EXERCISE DESCRIPTION
Please return every line from the entries that has the string "using" in it.

-- AVAILABLE DATA follows --

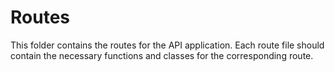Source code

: # Routes

This folder contains the routes for the API application. Each route file should contain the necessary functions and classes for the corresponding route.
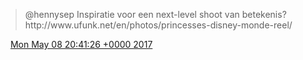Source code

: > @hennysep Inspiratie voor een next\-level shoot van betekenis? http://www\.ufunk\.net/en/photos/princesses\-disney\-monde\-reel/

<img src="../../media/tweet.ico" width="12" /> [Mon May 08 20:41:26 +0000 2017](https://twitter.com/DromerDenker/status/861682477420687360)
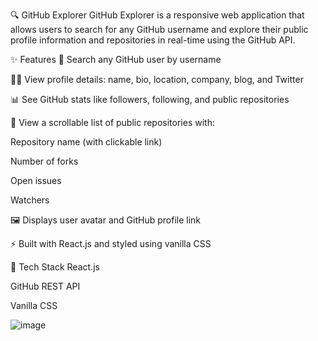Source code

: 
🔍 GitHub Explorer
GitHub Explorer is a responsive web application that allows users to search for any GitHub username and explore their public profile information and repositories in real-time using the GitHub API.

✨ Features
🔎 Search any GitHub user by username

🧑‍💼 View profile details: name, bio, location, company, blog, and Twitter

📊 See GitHub stats like followers, following, and public repositories

📁 View a scrollable list of public repositories with:

Repository name (with clickable link)

Number of forks

Open issues

Watchers

🖼️ Displays user avatar and GitHub profile link

⚡ Built with React.js and styled using vanilla CSS

🚀 Tech Stack
React.js

GitHub REST API

Vanilla CSS

![image](https://github.com/user-attachments/assets/973e1006-958f-4ded-b219-b8c1c3367013)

-- AVAILABLE DATA concluded --

TASK ANSWER
GitHub Explorer is a responsive web application that allows users to search for any GitHub username and explore their public profile information and repositories in real-time using the GitHub API.
⚡ Built with React.js and styled using vanilla CSS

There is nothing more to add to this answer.